→ Work item:
Copy out exactly the lines from the one containing "automaticamente tutti i" to the end of the records below, both included, and nothing else.

→ The input:

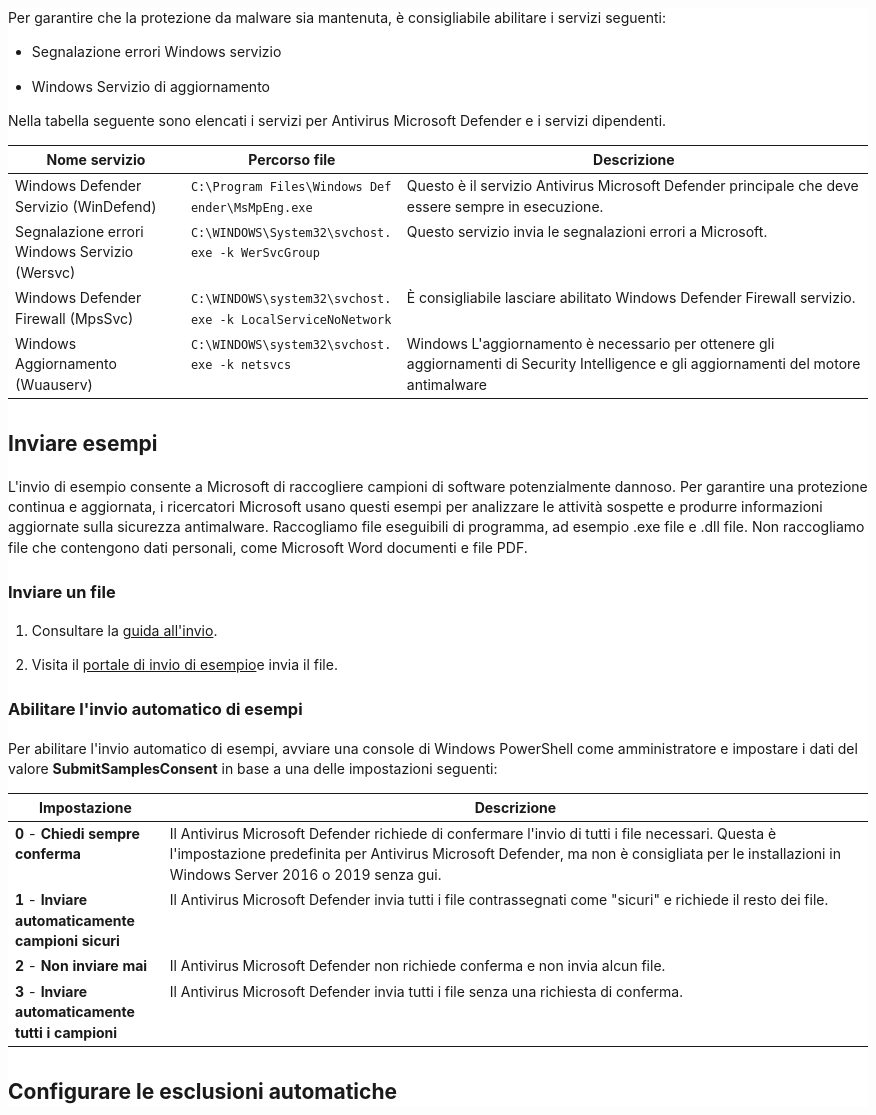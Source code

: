 Per garantire che la protezione da malware sia mantenuta, è consigliabile abilitare i servizi seguenti:

- Segnalazione errori Windows servizio

- Windows Servizio di aggiornamento

Nella tabella seguente sono elencati i servizi per Antivirus Microsoft Defender e i servizi dipendenti.

|Nome servizio|Percorso file|Descrizione|
|--------|---------|--------|
|Windows Defender Servizio (WinDefend)|`C:\Program Files\Windows Defender\MsMpEng.exe`|Questo è il servizio Antivirus Microsoft Defender principale che deve essere sempre in esecuzione.|
|Segnalazione errori Windows Servizio (Wersvc)|`C:\WINDOWS\System32\svchost.exe -k WerSvcGroup`|Questo servizio invia le segnalazioni errori a Microsoft.|
|Windows Defender Firewall (MpsSvc)|`C:\WINDOWS\system32\svchost.exe -k LocalServiceNoNetwork`|È consigliabile lasciare abilitato Windows Defender Firewall servizio.|
|Windows Aggiornamento (Wuauserv)|`C:\WINDOWS\system32\svchost.exe -k netsvcs`|Windows L'aggiornamento è necessario per ottenere gli aggiornamenti di Security Intelligence e gli aggiornamenti del motore antimalware|

## <a name="submit-samples"></a>Inviare esempi

L'invio di esempio consente a Microsoft di raccogliere campioni di software potenzialmente dannoso. Per garantire una protezione continua e aggiornata, i ricercatori Microsoft usano questi esempi per analizzare le attività sospette e produrre informazioni aggiornate sulla sicurezza antimalware. Raccogliamo file eseguibili di programma, ad esempio .exe file e .dll file. Non raccogliamo file che contengono dati personali, come Microsoft Word documenti e file PDF.

### <a name="submit-a-file"></a>Inviare un file

1. Consultare la [guida all'invio](/windows/security/threat-protection/intelligence/submission-guide).

2. Visita il [portale di invio di esempio](https://www.microsoft.com/wdsi/filesubmission)e invia il file.


### <a name="enable-automatic-sample-submission"></a>Abilitare l'invio automatico di esempi

Per abilitare l'invio automatico di esempi, avviare una console di Windows PowerShell come amministratore e impostare i dati del valore **SubmitSamplesConsent** in base a una delle impostazioni seguenti:

|Impostazione  |Descrizione  |
|---------|---------|
|**0**  -  **Chiedi sempre conferma**     |Il Antivirus Microsoft Defender richiede di confermare l'invio di tutti i file necessari. Questa è l'impostazione predefinita per Antivirus Microsoft Defender, ma non è consigliata per le installazioni in Windows Server 2016 o 2019 senza gui.         |
|**1**   -  **Inviare automaticamente campioni sicuri**     |Il Antivirus Microsoft Defender invia tutti i file contrassegnati come "sicuri" e richiede il resto dei file.         |
|**2**  -  **Non inviare mai**      |Il Antivirus Microsoft Defender non richiede conferma e non invia alcun file.         |
|**3**  -  **Inviare automaticamente tutti i campioni**     |Il Antivirus Microsoft Defender invia tutti i file senza una richiesta di conferma.         |

## <a name="configure-automatic-exclusions"></a>Configurare le esclusioni automatiche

→ Answer area:
|**3**  -  **Inviare automaticamente tutti i campioni**     |Il Antivirus Microsoft Defender invia tutti i file senza una richiesta di conferma.         |

## <a name="configure-automatic-exclusions"></a>Configurare le esclusioni automatiche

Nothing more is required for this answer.